These kids are in hell, and we should be ashamed: Meet the children at the border who want a new life here

Our policies have helped trap these kids in poverty and violence. Now we want to shoot them at the border?

Published August 4, 2014 4:55PM (EDT)

Two young girls at the U.S. Customs and Border Protection Nogales Placement Center in Nogales, Arizona, June 18, 2014.         (Reuters/Ross D. Franklin)
Two young girls at the U.S. Customs and Border Protection Nogales Placement Center in Nogales, Arizona, June 18, 2014. (Reuters/Ross D. Franklin)

No matter what bone President Obama throws to undocumented migrants in the form of administrative relief in upcoming weeks, our policies of border militarization and deportation will continue to kill.

If you weren’t feeling shameful already, anti-immigrant protests (basically anti-human protests) in the United States have, mind-bogglingly, somehow turned into anti-children protests. And though you might want to hang your head in disgust, be careful, because before you lift your gaze again the government might have already sent armed soldiers to the borderlands to bar more children from finding the safety they’re seeking.

Meanwhile, Mexico, a country riddled with government-sponsored violence and anti-immigrant (again, anti-human) policies, recently announced, under certain pressure from the Obama administration, that they will prohibit undocumented Central American migrants from riding the train, commonly known as The Beast, north toward the United States. The move amounts to kicking the crutches away from an invalid trying to escape a rabid dog.
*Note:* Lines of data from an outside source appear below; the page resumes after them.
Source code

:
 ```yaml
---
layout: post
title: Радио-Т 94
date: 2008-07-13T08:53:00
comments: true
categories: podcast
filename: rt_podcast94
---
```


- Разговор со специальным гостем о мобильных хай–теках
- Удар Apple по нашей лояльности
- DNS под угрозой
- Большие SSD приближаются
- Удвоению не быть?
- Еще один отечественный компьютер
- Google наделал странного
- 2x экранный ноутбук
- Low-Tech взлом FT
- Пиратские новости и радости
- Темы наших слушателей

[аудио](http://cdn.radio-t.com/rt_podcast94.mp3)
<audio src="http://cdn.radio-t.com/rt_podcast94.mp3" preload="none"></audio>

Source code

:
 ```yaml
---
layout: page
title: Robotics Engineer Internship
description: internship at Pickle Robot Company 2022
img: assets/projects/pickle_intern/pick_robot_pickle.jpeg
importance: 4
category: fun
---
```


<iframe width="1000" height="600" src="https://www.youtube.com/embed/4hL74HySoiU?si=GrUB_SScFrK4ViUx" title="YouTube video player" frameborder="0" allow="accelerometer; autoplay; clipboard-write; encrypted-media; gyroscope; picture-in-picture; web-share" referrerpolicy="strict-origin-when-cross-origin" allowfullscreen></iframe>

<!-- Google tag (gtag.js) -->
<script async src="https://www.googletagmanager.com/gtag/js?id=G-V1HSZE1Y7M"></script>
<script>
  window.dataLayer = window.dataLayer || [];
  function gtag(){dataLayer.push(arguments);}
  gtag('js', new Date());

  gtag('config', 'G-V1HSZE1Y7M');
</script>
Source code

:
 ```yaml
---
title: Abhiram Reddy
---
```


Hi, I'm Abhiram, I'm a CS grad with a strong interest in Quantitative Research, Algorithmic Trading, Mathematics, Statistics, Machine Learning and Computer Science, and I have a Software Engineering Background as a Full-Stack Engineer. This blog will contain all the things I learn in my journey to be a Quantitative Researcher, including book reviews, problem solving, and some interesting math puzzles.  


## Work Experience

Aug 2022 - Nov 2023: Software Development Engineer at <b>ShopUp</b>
I say invalid not because migrants escaping violence and abject poverty in Central America are weak, but because they are victimized 360 degrees by the vicious onslaught of neoliberal economic policies, brutal gangs, political corruption, failing justice systems and environmental destruction. And I say rabid dog because a foaming snarl is the kindest face either U.S. or Mexican governments are putting on for migrants these days. The New York Times editorial board recently asked what stance we should take concerning child migrants: “Do we spit on them, or give them blankets and beds?” Sadly, the question does not exaggerate the hostility with which a nation of 300 million is welcoming young children frightened for their lives.

These two political acts — the pending arrival of the National Guard to “protect” the U.S.-Mexico border, as well as the prohibition of migrants to board The Beast, amount not to bureaucratic ignorance or political hubris, but to crimes against humanity (technically defined as “particularly odious offenses in that they constitute a serious attack on human dignity or grave humiliation”) whose perpetrators, our supposed leaders, should be tried for in The Hague.

A recent headline in Mexico read: “The U.S. Has Great Compassion for Childhood Migrants; They Will Be Deported: Obama.”

A headline that would equally capture the hypocrisy of Mexico’s migration policy might read: “Mexico Seeks to Protect Central American Migrants: Rip Them Off the Back of One Beast and Feed Them Into the Jaws of Another.”

That second Beast is the hellish gauntlet of kidnapping, extortion, murder and rape that a poor undocumented migrant has to face to cross Mexico on the way to the U.S. Prohibiting migrants from riding on top of cargo trains, however dangerous they are, will leave them even more vulnerable than before, as well as have little effect, if any, in stopping migrants from fleeing the failing/conflagrating states of Central America.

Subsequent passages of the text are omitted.